The ability to produce thiaminases is sprinkled throughout the tree of life, being found in prokaryotes and eukaryotes alike. There are at least two forms of the enzyme (I and II), which appear to have arisen through convergent evolution (similar structure and function, yet made up of differing number and type of amino acids). In particular, thiaminase I is made by bacteria, protozoa, insects, shellfish (e.g. freshwater mussels), fish (e.g. carp), and ferns. Its seemingly random distribution has been suggested to be the result of the gene encoding the enzyme jumping between unrelated organisms and sticking around because it's a useful defence mechanism. The enzyme, being capable of inducing apoptosis via thiamine deficiency, may also have a role in insect metamorphosis (which involves a lot of cell turnover).
Naegleria gruberi is a single-celled protozoan hanging out in lakes, rivers, and wet soils all over the world. If there isn't much food available, the otherwise amoeba-shaped organism can sprout flagella (think sperm tails) and swim off in search of a better life. Scientists playing around with N. gruberi in labs have shown it produces a thiaminase capable of killing vertebrate cells. These include drug-resistant cancer cells, sparking interest in employing the thiaminase to wreak havoc on persistent tumours.
Some strains of Clostridium botulinum, one of the bacteria responsible for the potentially deadly condition of botulism, produce both a neurotoxin (botulinum neurotoxin A) as well as thiaminase I. The neurotoxin causes paralysis by interrupting communication between the nervous system and muscles throughout the body (by stopping the release of the neurotransmitter acetylcholine), which can lead to the inability to breathe and thus death.
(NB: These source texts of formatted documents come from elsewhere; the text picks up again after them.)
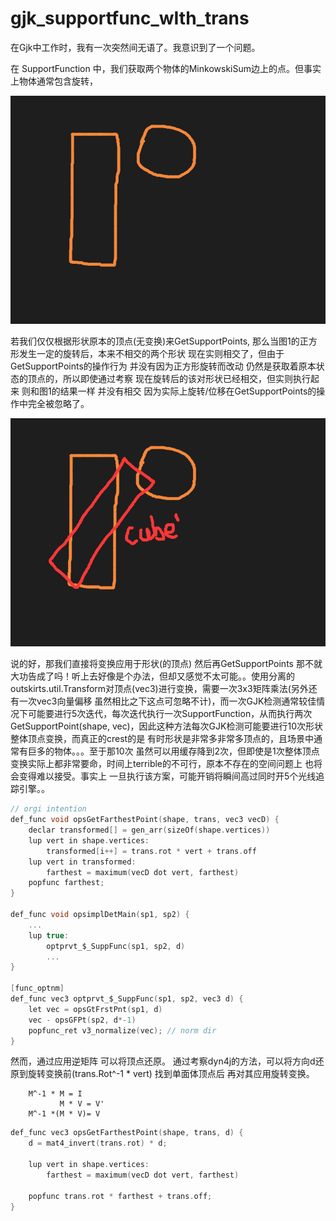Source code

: # gjk_supportfunc_wIth_trans

在Gjk中工作时，我有一次突然间无语了。我意识到了一个问题。

在 SupportFunction 中，我们获取两个物体的MinkowskiSum边上的点。但事实上物体通常包含旋转，

![fig1](figure1.png)

若我们仅仅根据形状原本的顶点(无变换)来GetSupportPoints, 那么当图1的正方形发生一定的旋转后，本来不相交的两个形状 现在实则相交了，但由于GetSupportPoints的操作行为 并没有因为正方形旋转而改动 仍然是获取着原本状态的顶点的，所以即使通过考察 现在旋转后的该对形状已经相交，但实则执行起来 则和图1的结果一样 并没有相交 因为实际上旋转/位移在GetSupportPoints的操作中完全被忽略了。

![fig2](figure2.png)

说的好，那我们直接将变换应用于形状(的顶点) 然后再GetSupportPoints 那不就大功告成了吗！听上去好像是个办法，但却又感觉不太可能。。使用分离的outskirts.util.Transform对顶点(vec3)进行变换，需要一次3x3矩阵乘法(另外还有一次vec3向量偏移 虽然相比之下这点可忽略不计)，而一次GJK检测通常较佳情况下可能要进行5次迭代，每次迭代执行一次SupportFunction，从而执行两次GetSupportPoint(shape, vec)，因此这种方法每次GJK检测可能要进行10次形状整体顶点变换，而真正的crest的是 有时形状是非常多非常多顶点的，且场景中通常有巨多的物体。。。至于那10次 虽然可以用缓存降到2次，但即使是1次整体顶点变换实际上都非常要命，时间上terrible的不可行，原本不存在的空间问题上 也将会变得难以接受。事实上 一旦执行该方案，可能开销将瞬间高过同时开5个光线追踪引擎。。

```c
// orgi intention
def_func void opsGetFarthestPoint(shape, trans, vec3 vecD) {
    declar transformed[] = gen_arr(sizeOf(shape.vertices))
    lup vert in shape.vertices:
        transformed[i++] = trans.rot * vert + trans.off
    lup vert in transformed:
        farthest = maximum(vecD dot vert, farthest)
    popfunc farthest;
}

def_func void opsimplDetMain(sp1, sp2) {
    ...
    lup true:
        optprvt_$_SuppFunc(sp1, sp2, d)
        ...
}

[func_optnm]
def_func vec3 optprvt_$_SuppFunc(sp1, sp2, vec3 d) {
    let vec = opsGtFrstPnt(sp1, d)
    vec - opsGFPt(sp2, d*-1)
    popfunc_ret v3_normalize(vec); // norm dir
}
```


然而，通过应用逆矩阵 可以将顶点还原。
通过考察dyn4j的方法，可以将方向d还原到旋转变换前(trans.Rot^-1 * vert) 找到单面体顶点后 再对其应用旋转变换。

```
    M^-1 * M = I
           M * V = V'
    M^-1 *(M * V)= V
```

```c
def_func vec3 opsGetFarthestPoint(shape, trans, d) {
    d = mat4_invert(trans.rot) * d;
    
    lup vert in shape.vertices:
        farthest = maximum(vecD dot vert, farthest)
    
    popfunc trans.rot * farthest + trans.off;
}
```

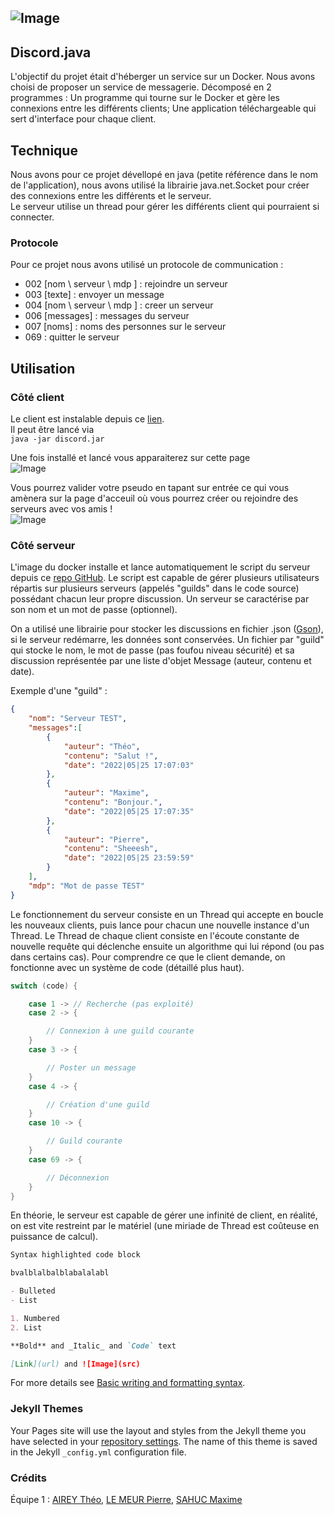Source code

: ## ![Image](https://media.discordapp.net/attachments/898144992365801494/977961760772468756/unknown.png?width=580&height=580)

## Discord.java

L'objectif du projet était d'héberger un service sur un Docker.
Nous avons choisi de proposer un service de messagerie. Décomposé en 2 programmes : Un programme qui tourne sur le Docker et gère les connexions entre les différents clients; Une application téléchargeable qui sert d'interface pour chaque client.

## Technique

Nous avons pour ce projet dévellopé en java (petite référence dans le nom de l'application), nous avons utilisé la librairie java.net.Socket pour créer des connexions entre les différents et le serveur.  
Le serveur utilise un thread pour gérer les différents client qui pourraient si connecter.

### Protocole
Pour ce projet nous avons utilisé un protocole de communication :
- 002 [nom \ serveur \ mdp ] : rejoindre un serveur
- 003 [texte]                : envoyer un message
- 004 [nom \ serveur \ mdp ] : creer un serveur
- 006 [messages]             : messages du serveur
- 007 [noms]                 : noms des personnes sur le serveur
- 069 : quitter le serveur

## Utilisation
### Côté client

Le client est instalable depuis ce [lien](https://mega.nz/file/0AhWzBSI#I09liI1a0ZoIwbYFJb0RD6ZZLisH_tNjH0sdyqshafo).  
Il peut être lancé via  
`java -jar discord.jar`


Une fois installé et lancé vous apparaiterez sur cette page   
![Image](https://camo.githubusercontent.com/1e16199c9da1a90d414b0a025f82f4d4c26cd507502bfbb5bc7b876709a51fe3/68747470733a2f2f63646e2e646973636f72646170702e636f6d2f6174746163686d656e74732f3839383134343939323336353830313439342f3937383930323736383530373034373939362f756e6b6e6f776e2e706e67)  
  
  
Vous pourrez valider votre pseudo en tapant sur entrée ce qui vous amènera sur la page d'acceuil où vous pourrez créer ou rejoindre des serveurs avec vos amis !  
![Image](https://camo.githubusercontent.com/784687743c26cef861994bf6f0e723cc36ef2610779f340f2ea0cbe47e592fd2/68747470733a2f2f63646e2e646973636f72646170702e636f6d2f6174746163686d656e74732f3838373937343135373535303233353635382f3937383930343834393534303335303030322f756e6b6e6f776e2e706e67)

### Côté serveur

L'image du docker installe et lance automatiquement le script du serveur depuis ce [repo GitHub](https://github.com/Erreiip/docker-sae203/tree/dev/serveur).
Le script est capable de gérer plusieurs utilisateurs répartis sur plusieurs serveurs (appelés "guilds" dans le code source) possédant chacun leur propre discussion.
Un serveur se caractérise par son nom et un mot de passe (optionnel). 

On a utilisé une librairie pour stocker les discussions en fichier .json ([Gson](https://github.com/google/gson)), si le serveur redémarre, les données sont conservées.
Un fichier par "guild" qui stocke le nom, le mot de passe (pas foufou niveau sécurité) et sa discussion représentée par une liste d'objet Message (auteur, contenu et date).

Exemple d'une "guild" :
```json
{
    "nom": "Serveur TEST",
    "messages":[
        {
            "auteur": "Théo",
            "contenu": "Salut !",
            "date": "2022|05|25 17:07:03"
        },
        {
            "auteur": "Maxime",
            "contenu": "Bonjour.",
            "date": "2022|05|25 17:07:35"
        },
        {
            "auteur": "Pierre",
            "contenu": "Sheeesh",
            "date": "2022|05|25 23:59:59"
        }
    ],
    "mdp": "Mot de passe TEST"
}
```

Le fonctionnement du serveur consiste en un Thread qui accepte en boucle les nouveaux clients, puis lance pour chacun une nouvelle instance d'un Thread.
Le Thread de chaque client consiste en l'écoute constante de nouvelle requête qui déclenche ensuite un algorithme qui lui répond (ou pas dans certains cas).
Pour comprendre ce que le client demande, on fonctionne avec un système de code (détaillé plus haut).

```java
switch (code) {

    case 1 -> // Recherche (pas exploité)
    case 2 -> {

        // Connexion à une guild courante
    }
    case 3 -> {

        // Poster un message
    }
    case 4 -> {

        // Création d'une guild
    }
    case 10 -> {

        // Guild courante
    }
    case 69 -> {

        // Déconnexion
    }
}
```

En théorie, le serveur est capable de gérer une infinité de client, en réalité, on est vite restreint par le matériel (une miriade de Thread est coûteuse en puissance de calcul).

```markdown
Syntax highlighted code block

bvalblalbalblabalalabl

- Bulleted
- List

1. Numbered
2. List

**Bold** and _Italic_ and `Code` text

[Link](url) and ![Image](src)
```

For more details see [Basic writing and formatting syntax](https://docs.github.com/en/github/writing-on-github/getting-started-with-writing-and-formatting-on-github/basic-writing-and-formatting-syntax).

### Jekyll Themes

Your Pages site will use the layout and styles from the Jekyll theme you have selected in your [repository settings](https://github.com/Erreiip/sae203-docker-eq1/settings/pages). The name of this theme is saved in the Jekyll `_config.yml` configuration file.

### Crédits

Équipe 1 : [AIREY Théo](https://github.com/Ciliste), [LE MEUR Pierre](https://github.com/Erreiip), [SAHUC Maxime](https://github.com/ValrodClient)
There are several types of botulism, one of which occurs specifically in infants. Since the community of bacteria inside a baby's intestines is still developing, it's susceptible to being taken over by C. botulinum, leading to exposure to both botulinum neurotoxin A and thiaminase. It appears that a resulting thiamine deficiency can worsen the paralysis, so giving those afflicted with botulism a high dose of thiamine could help to increase their rate of recovery. One link between botulism and thiamine deficiency is the essential role of thiamine in the synthesis of acetylcholine within nerves, the release of which is inhibited by botulinum toxin. Both the enzyme and the toxin can thus reduce the availability of acetylcholine to mediate brain-muscle communication.